→ **Work required**: Lines of the data that contain the word "metadata" are the ones to copy.

—————

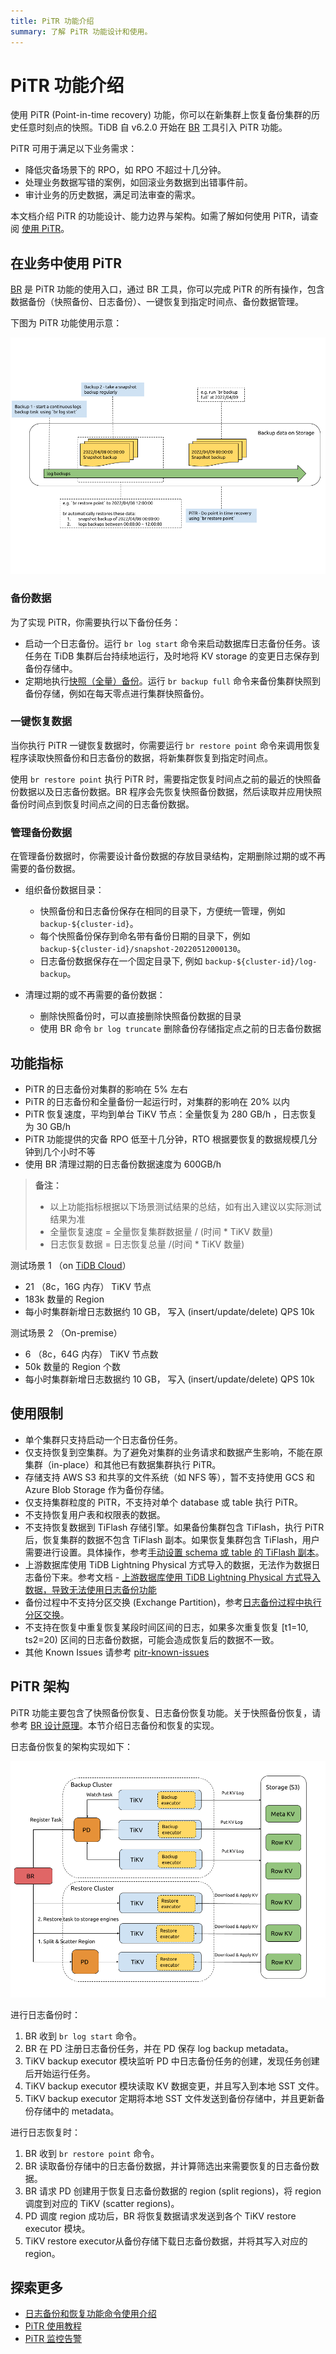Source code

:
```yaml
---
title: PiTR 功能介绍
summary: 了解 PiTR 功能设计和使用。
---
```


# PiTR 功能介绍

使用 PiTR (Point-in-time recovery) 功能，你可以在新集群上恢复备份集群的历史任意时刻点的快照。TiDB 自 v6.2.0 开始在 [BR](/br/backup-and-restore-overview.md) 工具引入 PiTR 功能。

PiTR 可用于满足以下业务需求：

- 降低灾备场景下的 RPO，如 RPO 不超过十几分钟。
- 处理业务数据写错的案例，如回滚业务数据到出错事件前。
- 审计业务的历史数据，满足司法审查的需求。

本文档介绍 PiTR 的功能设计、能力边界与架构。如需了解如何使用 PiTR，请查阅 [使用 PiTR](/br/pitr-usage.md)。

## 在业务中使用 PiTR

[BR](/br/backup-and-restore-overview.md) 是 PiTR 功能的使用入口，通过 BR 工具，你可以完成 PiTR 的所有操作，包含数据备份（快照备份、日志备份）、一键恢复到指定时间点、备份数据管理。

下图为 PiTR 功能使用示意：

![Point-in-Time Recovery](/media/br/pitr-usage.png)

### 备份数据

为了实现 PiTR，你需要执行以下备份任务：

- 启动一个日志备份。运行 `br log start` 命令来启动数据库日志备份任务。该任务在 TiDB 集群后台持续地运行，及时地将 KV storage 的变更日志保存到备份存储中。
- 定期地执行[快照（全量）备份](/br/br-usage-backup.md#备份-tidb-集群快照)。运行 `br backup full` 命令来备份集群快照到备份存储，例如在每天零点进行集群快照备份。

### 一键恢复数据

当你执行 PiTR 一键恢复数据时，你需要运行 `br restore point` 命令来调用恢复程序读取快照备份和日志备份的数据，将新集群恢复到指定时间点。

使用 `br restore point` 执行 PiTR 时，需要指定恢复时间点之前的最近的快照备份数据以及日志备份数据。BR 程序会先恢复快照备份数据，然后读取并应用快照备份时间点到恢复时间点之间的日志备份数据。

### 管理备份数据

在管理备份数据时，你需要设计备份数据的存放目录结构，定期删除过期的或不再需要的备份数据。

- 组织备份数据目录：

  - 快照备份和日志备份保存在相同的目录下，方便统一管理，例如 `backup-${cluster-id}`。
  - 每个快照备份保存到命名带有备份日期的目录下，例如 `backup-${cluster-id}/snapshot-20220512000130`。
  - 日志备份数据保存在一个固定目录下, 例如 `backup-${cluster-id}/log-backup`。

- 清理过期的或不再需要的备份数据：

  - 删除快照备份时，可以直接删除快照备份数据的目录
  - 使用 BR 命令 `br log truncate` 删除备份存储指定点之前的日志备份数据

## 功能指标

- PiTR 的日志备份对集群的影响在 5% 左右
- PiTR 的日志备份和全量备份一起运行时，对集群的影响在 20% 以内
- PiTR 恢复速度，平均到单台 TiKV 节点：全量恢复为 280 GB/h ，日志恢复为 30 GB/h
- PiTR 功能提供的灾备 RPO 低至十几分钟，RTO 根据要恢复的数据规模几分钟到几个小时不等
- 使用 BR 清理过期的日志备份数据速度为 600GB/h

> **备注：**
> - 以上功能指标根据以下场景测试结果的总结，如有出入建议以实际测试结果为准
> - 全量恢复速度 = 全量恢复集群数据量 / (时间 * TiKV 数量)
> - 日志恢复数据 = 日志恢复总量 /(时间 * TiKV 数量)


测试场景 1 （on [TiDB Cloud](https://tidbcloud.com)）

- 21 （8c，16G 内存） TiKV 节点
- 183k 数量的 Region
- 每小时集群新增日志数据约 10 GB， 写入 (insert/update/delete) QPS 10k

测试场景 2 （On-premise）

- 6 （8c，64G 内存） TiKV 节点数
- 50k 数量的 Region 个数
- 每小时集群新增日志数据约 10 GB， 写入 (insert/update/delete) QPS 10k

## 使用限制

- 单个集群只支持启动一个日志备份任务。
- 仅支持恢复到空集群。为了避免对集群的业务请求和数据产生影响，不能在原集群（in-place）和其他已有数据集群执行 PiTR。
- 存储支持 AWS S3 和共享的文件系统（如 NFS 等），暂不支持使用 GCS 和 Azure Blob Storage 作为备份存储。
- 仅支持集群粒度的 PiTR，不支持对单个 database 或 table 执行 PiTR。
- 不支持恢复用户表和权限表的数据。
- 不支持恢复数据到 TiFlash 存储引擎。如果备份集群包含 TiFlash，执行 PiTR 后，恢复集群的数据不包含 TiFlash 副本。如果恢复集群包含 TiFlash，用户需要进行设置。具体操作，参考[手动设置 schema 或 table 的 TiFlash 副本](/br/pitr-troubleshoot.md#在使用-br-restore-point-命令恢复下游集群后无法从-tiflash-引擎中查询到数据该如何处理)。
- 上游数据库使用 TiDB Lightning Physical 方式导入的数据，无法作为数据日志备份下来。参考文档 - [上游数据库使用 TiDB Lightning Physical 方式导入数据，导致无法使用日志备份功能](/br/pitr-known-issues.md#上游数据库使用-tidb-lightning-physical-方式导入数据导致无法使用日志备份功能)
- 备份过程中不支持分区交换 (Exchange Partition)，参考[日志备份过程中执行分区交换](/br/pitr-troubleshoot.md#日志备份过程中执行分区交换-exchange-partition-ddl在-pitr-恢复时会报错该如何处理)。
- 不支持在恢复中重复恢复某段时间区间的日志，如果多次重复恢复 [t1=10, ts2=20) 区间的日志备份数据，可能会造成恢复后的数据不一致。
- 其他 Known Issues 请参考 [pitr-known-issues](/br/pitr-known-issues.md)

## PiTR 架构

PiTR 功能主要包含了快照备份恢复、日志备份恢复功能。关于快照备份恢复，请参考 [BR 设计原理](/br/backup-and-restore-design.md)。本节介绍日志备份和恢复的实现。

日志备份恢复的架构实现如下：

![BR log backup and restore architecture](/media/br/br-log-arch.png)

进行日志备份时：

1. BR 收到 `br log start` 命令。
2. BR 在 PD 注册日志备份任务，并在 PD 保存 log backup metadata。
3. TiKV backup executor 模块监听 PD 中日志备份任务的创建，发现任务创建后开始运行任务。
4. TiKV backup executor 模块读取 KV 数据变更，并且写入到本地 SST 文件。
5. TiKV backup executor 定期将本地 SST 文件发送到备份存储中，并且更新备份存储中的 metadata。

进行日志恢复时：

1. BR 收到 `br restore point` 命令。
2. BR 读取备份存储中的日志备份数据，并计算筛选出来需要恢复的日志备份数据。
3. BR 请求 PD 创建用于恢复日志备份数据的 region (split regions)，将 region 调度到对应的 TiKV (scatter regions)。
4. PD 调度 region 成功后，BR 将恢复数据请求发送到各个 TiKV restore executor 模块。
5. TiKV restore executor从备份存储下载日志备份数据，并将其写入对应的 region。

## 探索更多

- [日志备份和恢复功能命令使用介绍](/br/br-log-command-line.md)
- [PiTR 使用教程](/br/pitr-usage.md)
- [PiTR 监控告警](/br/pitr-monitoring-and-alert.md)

—————

→ **Exercise output**:
2. BR 在 PD 注册日志备份任务，并在 PD 保存 log backup metadata。
5. TiKV backup executor 定期将本地 SST 文件发送到备份存储中，并且更新备份存储中的 metadata。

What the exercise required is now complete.